Source data:
◇ ◇ ◇ ◇
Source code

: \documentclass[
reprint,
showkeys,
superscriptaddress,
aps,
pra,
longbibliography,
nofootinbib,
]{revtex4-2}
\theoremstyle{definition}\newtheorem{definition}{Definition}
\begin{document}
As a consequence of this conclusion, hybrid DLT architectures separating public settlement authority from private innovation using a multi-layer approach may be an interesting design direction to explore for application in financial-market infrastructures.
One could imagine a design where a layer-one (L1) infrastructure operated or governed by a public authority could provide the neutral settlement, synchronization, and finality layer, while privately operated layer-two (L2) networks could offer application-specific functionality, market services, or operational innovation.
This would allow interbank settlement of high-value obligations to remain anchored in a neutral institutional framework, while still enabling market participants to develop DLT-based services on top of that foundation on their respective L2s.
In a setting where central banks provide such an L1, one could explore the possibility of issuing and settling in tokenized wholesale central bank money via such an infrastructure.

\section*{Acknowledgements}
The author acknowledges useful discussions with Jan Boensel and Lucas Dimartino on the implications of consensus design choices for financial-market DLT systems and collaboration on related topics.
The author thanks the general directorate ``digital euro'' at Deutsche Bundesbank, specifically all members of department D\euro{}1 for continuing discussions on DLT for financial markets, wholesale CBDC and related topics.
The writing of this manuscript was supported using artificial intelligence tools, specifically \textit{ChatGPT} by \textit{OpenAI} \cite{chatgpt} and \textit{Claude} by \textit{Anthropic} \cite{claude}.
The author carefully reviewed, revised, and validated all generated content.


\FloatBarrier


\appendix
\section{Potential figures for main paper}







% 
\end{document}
◇ ◇ ◇ ◇
# [What is needed]
Report every line in the data that holds "public", copying each one.

# [Output of the task]
As a consequence of this conclusion, hybrid DLT architectures separating public settlement authority from private innovation using a multi-layer approach may be an interesting design direction to explore for application in financial-market infrastructures.
One could imagine a design where a layer-one (L1) infrastructure operated or governed by a public authority could provide the neutral settlement, synchronization, and finality layer, while privately operated layer-two (L2) networks could offer application-specific functionality, market services, or operational innovation.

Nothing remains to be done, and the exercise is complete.